Hmmm. they had a bottle of Black Lab Vodka at the auction for the NAHRA RAW this past week. In Spokane WA.....


----------



## Brett Krause (Jun 8, 2008)

My understanding is that BLV donated the the NAHRA event and that it's not distributed in Montana.


----------



## Wayne Beck (Mar 22, 2010)

My Mother-in-laws loves me.. She grabbed me a bottle while visiting my sister-in-law in CT.. I will have it Sunday!


----------



## Brett Krause (Jun 8, 2008)

I wish your Mother-in-law loved ME!


----------



## Geiss (May 5, 2010)

OH OOH OOHOHHHH i know where to get some here. 

think i'm going shopping for vodka tonight.


----------



## Laranie Labs (Apr 9, 2006)

Brett Krause said:


> My understanding is that BLV donated the the NAHRA event and that it's not distributed in Montana.


One of the handlers brought several bottles from Maryland. I actually picked up 3 bottles to take back to Montana to my uncle. Two of the bottles are going to be raffled/auctioned sometime soon.
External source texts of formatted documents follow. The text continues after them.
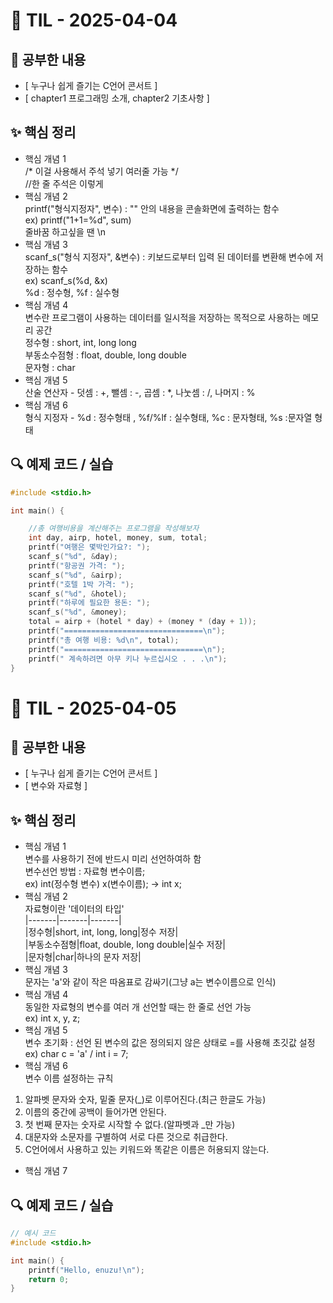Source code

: # 📘 TIL - 2025-04-04

## 📍 공부한 내용
- [ 누구나 쉽게 즐기는 C언어 콘서트 ]
- [ chapter1 프로그래밍 소개, chapter2 기초사항 ]

## ✨ 핵심 정리
- 핵심 개념 1  
/* 이걸 사용해서 주석 넣기 여러줄 가능 */  
//한 줄 주석은 이렇게  
- 핵심 개념 2   
printf("형식지정자", 변수)  : "" 안의 내용을 콘솔화면에 출력하는 함수  
ex) printf("1+1=%d", sum)   
줄바꿈 하고싶을 땐 \n  
- 핵심 개념 3  
scanf_s("형식 지정자", &변수) : 키보드로부터 입력 된 데이터를 변환해 변수에 저장하는 함수  
ex) scanf_s(%d, &x)  
%d : 정수형, %f : 실수형  
- 핵심 개념 4   
변수란 프로그램이 사용하는 데이터를 일시적을 저장하는 목적으로 사용하는 메모리 공간  
정수형 : short, int, long long  
부동소수점형 : float, double, long double  
문자형 : char  
- 핵심 개념 5   
산술 연산자 - 덧셈 : +, 뺄셈 : -, 곱셈 : *, 나눗셈 : /, 나머지 : %  
- 핵심 개념 6  
형식 지정자 - %d : 정수형태 , %f/%lf : 실수형태, %c : 문자형태, %s :문자열 형태  

## 🔍 예제 코드 / 실습

```c
#include <stdio.h>

int main() {

	//총 여행비용을 계산해주는 프로그램을 작성해보자
	int day, airp, hotel, money, sum, total;
	printf("여행은 몇박인가요?: ");
	scanf_s("%d", &day);
	printf("항공권 가격: ");
	scanf_s("%d", &airp);
	printf("호텔 1박 가격: ");
	scanf_s("%d", &hotel);
	printf("하루에 필요한 용돈: ");
	scanf_s("%d", &money);
	total = airp + (hotel * day) + (money * (day + 1));
	printf("===============================\n");
	printf("총 여행 비용: %d\n", total);
	printf("===============================\n");
	printf(" 계속하려면 아무 키나 누르십시오 . . .\n");
}
```


# 📘 TIL - 2025-04-05  

## 📍 공부한 내용  
- [ 누구나 쉽게 즐기는 C언어 콘서트 ]  
- [ 변수와 자료형 ] 

## ✨ 핵심 정리  
- 핵심 개념 1  
변수를 사용하기 전에 반드시 미리 선언하여하 함  
변수선언 방법 : 자료형 변수이름;  
ex) int(정수형 변수) x(변수이름); -> int x;  
- 핵심 개념 2  
자료형이란 '데이터의 타입'  
|-------|-------|-------|  
|정수형|short, int, long, long|정수 저장|  
|부동소수점형|float, double, long double|실수 저장|   
|문자형|char|하나의 문자 저장|  
- 핵심 개념 3  
문자는 'a'와 같이 작은 따옴표로 감싸기(그냥 a는 변수이름으로 인식)  
- 핵심 개념 4  
동일한 자료형의 변수를 여러 개 선언할 때는 한 줄로 선언 가능  
ex) int x, y, z;  
- 핵심 개념 5  
변수 초기화 : 선언 된 변수의 값은 정의되지 않은 상태로 =를 사용해 초깃값 설정  
ex) char c = 'a' / int i = 7;  
- 핵심 개념 6  
변수 이름 설정하는 규칙  
1. 알파벳 문자와 숫자, 밑줄 문자(_)로 이루어진다.(최근 한글도 가능)  
2. 이름의 중간에 공백이 들어가면 안된다.  
3. 첫 번째 문자는 숫자로 시작할 수 없다.(알파벳과 _만 가능)  
4. 대문자와 소문자를 구별하여 서로 다른 것으로 취급한다.  
5. C언어에서 사용하고 있는 키워드와 똑같은 이름은 허용되지 않는다.  
- 핵심 개념 7  


## 🔍 예제 코드 / 실습

```c
// 예시 코드
#include <stdio.h>

int main() {
    printf("Hello, enuzu!\n");
    return 0;
}
```


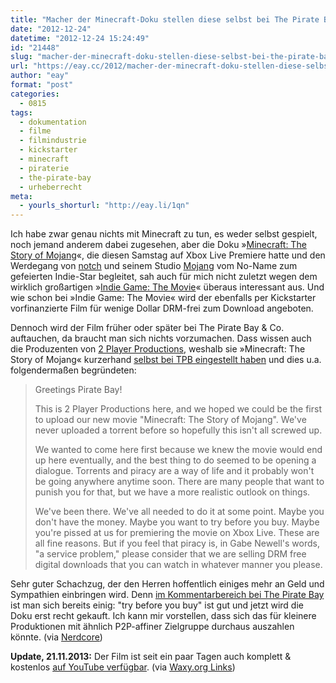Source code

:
 ```yaml
---
title: "Macher der Minecraft-Doku stellen diese selbst bei The Pirate Bay ein"
date: "2012-12-24"
datetime: "2012-12-24 15:24:49"
id: "21448"
slug: "macher-der-minecraft-doku-stellen-diese-selbst-bei-the-pirate-bay-ein"
url: "https://eay.cc/2012/macher-der-minecraft-doku-stellen-diese-selbst-bei-the-pirate-bay-ein/"
author: "eay"
format: "post"
categories:
  - 0815
tags:
  - dokumentation
  - filme
  - filmindustrie
  - kickstarter
  - minecraft
  - piraterie
  - the-pirate-bay
  - urheberrecht
meta:
  - yourls_shorturl: "http://eay.li/1qn"
---
```


Ich habe zwar genau nichts mit Minecraft zu tun, es weder selbst gespielt, noch jemand anderem dabei zugesehen, aber die Doku »[Minecraft: The Story of Mojang](http://redux.com/minecraft-movie)«, die diesen Samstag auf Xbox Live Premiere hatte und den Werdegang von [notch](http://notch.tumblr.com/) und seinem Studio [Mojang](http://www.mojang.com/) vom No-Name zum gefeierten Indie-Star begleitet, sah auch für mich nicht zuletzt wegen dem wirklich großartigen »[Indie Game: The Movie](http://www.indiegamethemovie.com/)« überaus interessant aus. Und wie schon bei »Indie Game: The Movie« wird der ebenfalls per Kickstarter vorfinanzierte Film für wenige Dollar DRM-frei zum Download angeboten.

Dennoch wird der Film früher oder später bei The Pirate Bay & Co. auftauchen, da braucht man sich nichts vorzumachen. Dass wissen auch die Produzenten von [2 Player Productions](http://www.2playerproductions.com/), weshalb sie »Minecraft: The Story of Mojang« kurzerhand [selbst bei TPB eingestellt haben](http://anonym.to/?http://thepiratebay.se/torrent/7946763/Minecraft__The_Story_of_Mojang) und dies u.a. folgendermaßen begründeten:

> Greetings Pirate Bay!
> 
> This is 2 Player Productions here, and we hoped we could be the first to upload our new movie "Minecraft: The Story of Mojang". We've never uploaded a torrent before so hopefully this isn't all screwed up.
> 
> We wanted to come here first because we knew the movie would end up here eventually, and the best thing to do seemed to be opening a dialogue. Torrents and piracy are a way of life and it probably won't be going anywhere anytime soon. There are many people that want to punish you for that, but we have a more realistic outlook on things.
> 
> We've been there. We've all needed to do it at some point. Maybe you don't have the money. Maybe you want to try before you buy. Maybe you're pissed at us for premiering the movie on Xbox Live. These are all fine reasons. But if you feel that piracy is, in Gabe Newell's words, "a service problem," please consider that we are selling DRM free digital downloads that you can watch in whatever manner you please.

Sehr guter Schachzug, der den Herren hoffentlich einiges mehr an Geld und Sympathien einbringen wird. Denn [im Kommentarbereich bei The Pirate Bay](http://anonym.to/?http://thepiratebay.se/torrent/7946763/Minecraft__The_Story_of_Mojang) ist man sich bereits einig: "try before you buy" ist gut und jetzt wird die Doku erst recht gekauft. Ich kann mir vorstellen, dass sich das für kleinere Produktionen mit ähnlich P2P-affiner Zielgruppe durchaus auszahlen könnte. (via [Nerdcore](http://www.crackajack.de/2012/12/23/minecraft-doc-officially-on-pirate-bay/))

**Update, 21.11.2013:** Der Film ist seit ein paar Tagen auch komplett & kostenlos [auf YouTube verfügbar](https://www.youtube.com/watch?v=ySRgVo1X_18). (via [Waxy.org Links](http://waxy.org/links/))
All I can say is, they look even better in person!

Larry


----------



## HeavenSent (Dec 16, 2008)

We just started carrying it in our store in MA
Beautiful bottle. My husband's son got it in because he knew I would love the bottle! They are soposed to send us hats/tshirts/"stuff"to promote it but we haven't gotten anything. They are a great company as far as supporting Lab Rescue and local Retriever Clubs too.
As for the beer, we sold that too. Gave a 6 pack to my Pro and he said he watched Chug run once and knew the guy that started the company. Small world!


----------



## FOM (Jan 17, 2003)

Now how do I get someone to send me a bottle? Our wetbar/basement is finished and this bottle would look great in our collection!


----------



## Wayne Beck (Mar 22, 2010)

Get me a case of fat tire ale and ill get you a bottle


----------



## FOM (Jan 17, 2003)

ccm352 said:


> Get me a case of fat tire ale and ill get you a bottle


Okay....deal.....send me a PM with your address....


----------



## blacklabvodka (Jun 30, 2010)

HeavenSent said:


> We just started carrying it in our store in MA
> Beautiful bottle. My husband's son got it in because he knew I would love the bottle! They are soposed to send us hats/tshirts/"stuff"to promote it but we haven't gotten anything. They are a great company as far as supporting Lab Rescue and local Retriever Clubs too.
> As for the beer, we sold that too. Gave a 6 pack to my Pro and he said he watched Chug run once and knew the guy that started the company. Small world!


Hello HeavenSent and the rest of RTF,
I'm Melissa (M. K.) Zeppa and I own Waterdog Spirits, LLC, the parent company of Black Lab™ Vodka. (I also designed the bottle in honor of our first Lab, Killingworth After Midnight, JH aka "Gator".)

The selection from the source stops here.